The evening chronicle is Newcastle's most popular newspaper (by a small margin) and is a good read despite not being the best written of papers.
Released in the evening, the paper is great to pick up if you see something during the day on your travels and want to know what went on. Its usefulness is also enhanced by the dodgy politicians these days. Being constantly bombarded with flyers from the local councillors is confusing and this paper helps to clear up what is really going on in the area.
The sport section is also very good and I find it very useful for getting information on happenings at Newcastle Falcons which does not tend to get a large amount of national press.
They are active in the community which always a bonus, so they often go out to schools and describe what choosing a career in journalism means.
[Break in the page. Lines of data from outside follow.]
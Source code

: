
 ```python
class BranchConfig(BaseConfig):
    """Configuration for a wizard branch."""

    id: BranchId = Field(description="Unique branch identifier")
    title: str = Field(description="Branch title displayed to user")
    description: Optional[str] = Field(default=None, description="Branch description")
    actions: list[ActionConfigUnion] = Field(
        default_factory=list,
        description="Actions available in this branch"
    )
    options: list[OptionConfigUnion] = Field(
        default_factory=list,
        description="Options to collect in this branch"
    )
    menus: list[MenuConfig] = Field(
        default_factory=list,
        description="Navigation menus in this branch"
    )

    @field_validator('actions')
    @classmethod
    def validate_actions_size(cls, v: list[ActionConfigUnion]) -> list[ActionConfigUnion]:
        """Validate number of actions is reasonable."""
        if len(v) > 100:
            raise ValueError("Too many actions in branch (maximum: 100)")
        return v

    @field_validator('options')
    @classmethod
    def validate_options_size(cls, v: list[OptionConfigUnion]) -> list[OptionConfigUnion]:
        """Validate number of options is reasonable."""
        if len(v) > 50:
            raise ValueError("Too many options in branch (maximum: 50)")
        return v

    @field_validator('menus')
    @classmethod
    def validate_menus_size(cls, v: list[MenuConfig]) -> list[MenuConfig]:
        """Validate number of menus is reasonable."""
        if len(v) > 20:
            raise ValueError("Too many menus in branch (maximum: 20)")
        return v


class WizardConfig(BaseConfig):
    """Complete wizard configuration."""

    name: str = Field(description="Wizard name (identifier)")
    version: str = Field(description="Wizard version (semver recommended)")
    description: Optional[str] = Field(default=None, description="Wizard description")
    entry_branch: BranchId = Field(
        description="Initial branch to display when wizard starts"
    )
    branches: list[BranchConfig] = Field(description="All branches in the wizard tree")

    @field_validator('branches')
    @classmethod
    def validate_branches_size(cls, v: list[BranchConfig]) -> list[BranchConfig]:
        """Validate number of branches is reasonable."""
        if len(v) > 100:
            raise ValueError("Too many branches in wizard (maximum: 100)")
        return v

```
They also tend to do a lot of low key stories with photos of kids in, this is good because I think it makes a kids week to see themselves in a newspaper.
Part of the Trinity Mirror stable of newspapers, the Newcastle Evening Chronicle is the biggest-selling daily newspaper in the North East. Although I don't buy it every day, preferring the South Shields Gazette, I've been reading the Chronicle on and off for most of my adult life, along with another 400,000 people in Northumberland, Durham and Tyne & Wear. Along with The Journal, the Chronicle's morning equivalent, the paper is published every day except Sunday. Copies usually hit the streets of Newcastle in the late morning when the street sellers' cries of "Ronnie Gill" can be heard throughout the city centre. Costing 30p, the paper is reasonable value for money, although as I said earlier it's not something I consider an essential purchase. Local News makes up by far the biggest section of the newspaper, and usually accounts for around a third of the whole newspaper. Single pages are given over to Britain Tonight and World Tonight, which wrap up breaking news stories from outside the region. Other regular features include ten pages of classifieds, Make A Date (a listings guide covering cinema, clubs, concerts and exhibitions), and three pages of TV Listings which are well laid out and pretty thorough, covering the majority of satellite and cable channels as well as the major digital ones. The Opinions pages are not very original with the 'Your Questions Answered' section and letters taking up the majority of the two pages. Likewise, 'The Chronicle Says' editorial column is a little too parochial for my tastes, all knee jerk shouting and conservative indignation and no influence. 'Vent Your Spleen', a small side column printing readers' emails and recorded telephone messages is more entertaining, although some of the people who contribute obviously don't read newspapers as often as they should. One of The Chronicle's strong points is it's Features section. Looking Good
and Parent Talk are in Monday's paper, with Crime Beat, Working Life and The Kron, written by schoolchildren, the next day. Mid-week Motoring on Wednesdays is followed by Chronicle Jobs on Thursdays, when 241,000 people buy the paper. Friday Motoring is more in-depth than Wednesday's section and Life, TV Reviews, travel and health, rounds things off on Saturdays. Like most readers of the paper I usually start at the back with the nine or so pages of Sport. Football, the main reason I buy the paper, takes up at least half of this space with Newcastle United taking the lion's share of coverage. The Chronicle is famous for it's boards announcing big transfer deals, though the paper is wrong more often than not. The best example of this was back in the 1980's when they published a story linking the Brazilian star Socrates with a transfer to St James' Park. Their logic was that Newcastle were in need of a midfielder and Newcastle University had a Philosophy Department that would enable him to keep up his studies. The main Newcastle writer, Alan Oliver, has been in the job for years, although he's not the best with words and he's held in contempt by most supporters. John Gibson, who is a little better, provides comment and general articles and there is also coverage of Non-League football and Sunderland, which aren't really all that different from each other. Other sports covered in The Chronicle include Rugby Union, with the Falcons covered by the excellent Duncan Madsen, Gateshead Thunder in Rugby League, Durham County Cricket Club, local Athletics and the Newcastle Diamonds speedway team. The Athletics and Rugby Union coverage is good but the rest are covered far better in The Journal. Racing is also done better in the morning paper, but there is a two page spread in The Chronicle with the next day's Card and a few tips. Overall I'd give The Chronicle three stars. It's strong on Local News and
is the best source for football gossip but it's not as good as The Journal, and there is too much emphasis on Newcastle itself for those of us who live outside of the city.